Lehman warned workers to reject any attempt by UAW Local 699 and the UAW International to use the strike vote as a pressure valve while continuing production. He pointed to the Local 699 Facebook message telling workers to keep reporting to work and stressing that a strike authorization vote “does NOT automatically” mean a strike—a statement Lehman described as “management’s voice wearing a union jacket.”
In his statement, Lehman argued that the bureaucracy’s call for “14 more days” to reach a deal is aimed at weakening workers’ leverage by giving Nexteer time to build inventory and the Big Three to cushion production disruptions. “The UAW is not using your strike authorization as a weapon against management,” he wrote. “It is delaying action and buying time for management while pretending to fight.”

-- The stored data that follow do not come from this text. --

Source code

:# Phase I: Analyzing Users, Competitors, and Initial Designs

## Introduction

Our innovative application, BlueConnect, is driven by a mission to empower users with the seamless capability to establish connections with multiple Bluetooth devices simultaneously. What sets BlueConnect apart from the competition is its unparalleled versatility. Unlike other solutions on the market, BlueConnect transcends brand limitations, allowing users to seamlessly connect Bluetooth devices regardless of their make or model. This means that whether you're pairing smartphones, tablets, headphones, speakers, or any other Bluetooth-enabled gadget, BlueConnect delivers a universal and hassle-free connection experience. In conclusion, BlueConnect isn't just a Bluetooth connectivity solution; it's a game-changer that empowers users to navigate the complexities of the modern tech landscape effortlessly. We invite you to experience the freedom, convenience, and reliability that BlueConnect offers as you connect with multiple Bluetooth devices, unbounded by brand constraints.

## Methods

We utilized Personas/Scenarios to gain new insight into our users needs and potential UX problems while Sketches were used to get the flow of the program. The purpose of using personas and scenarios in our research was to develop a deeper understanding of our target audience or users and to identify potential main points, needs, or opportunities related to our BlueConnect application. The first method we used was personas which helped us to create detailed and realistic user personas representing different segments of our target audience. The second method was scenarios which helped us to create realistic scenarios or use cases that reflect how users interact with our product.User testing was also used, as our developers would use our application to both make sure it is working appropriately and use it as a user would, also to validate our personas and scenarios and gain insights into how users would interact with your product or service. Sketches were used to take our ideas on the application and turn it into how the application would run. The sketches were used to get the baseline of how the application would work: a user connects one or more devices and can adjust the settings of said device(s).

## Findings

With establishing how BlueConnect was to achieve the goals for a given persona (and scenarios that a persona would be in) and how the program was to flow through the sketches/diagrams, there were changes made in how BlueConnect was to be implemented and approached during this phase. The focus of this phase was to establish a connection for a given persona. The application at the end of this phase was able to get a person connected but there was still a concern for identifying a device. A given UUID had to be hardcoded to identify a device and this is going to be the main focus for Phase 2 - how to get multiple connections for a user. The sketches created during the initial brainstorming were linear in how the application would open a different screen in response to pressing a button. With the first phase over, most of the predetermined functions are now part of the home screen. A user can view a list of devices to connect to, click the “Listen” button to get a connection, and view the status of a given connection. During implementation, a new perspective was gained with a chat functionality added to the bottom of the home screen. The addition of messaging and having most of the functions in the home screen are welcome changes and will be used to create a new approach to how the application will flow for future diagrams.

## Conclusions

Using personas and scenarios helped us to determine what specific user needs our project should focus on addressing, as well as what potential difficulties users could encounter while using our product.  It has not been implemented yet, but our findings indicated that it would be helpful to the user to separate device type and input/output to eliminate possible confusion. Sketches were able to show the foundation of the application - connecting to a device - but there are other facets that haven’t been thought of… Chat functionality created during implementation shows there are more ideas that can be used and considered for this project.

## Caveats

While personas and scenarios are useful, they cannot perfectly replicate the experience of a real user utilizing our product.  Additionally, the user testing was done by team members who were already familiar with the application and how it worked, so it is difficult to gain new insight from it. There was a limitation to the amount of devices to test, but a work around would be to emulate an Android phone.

Nexteer workers voted to authorize a strike after the 1,300-member workforce repeatedly defied the UAW apparatus. Following the rejection of the first tentative agreement, Local 699 extended the 2021 contract indefinitely behind the backs of the membership, told workers a strike was “illegal,” and tried to block a strike vote until workers forced the issue at a May 17 meeting. At that meeting, UAW International servicing representative Jason Tuck—who previously chaired bargaining for the plant—cursed workers, threatened closure, and walked out when he failed to intimidate the membership, which then compelled the union to schedule a strike authorization vote.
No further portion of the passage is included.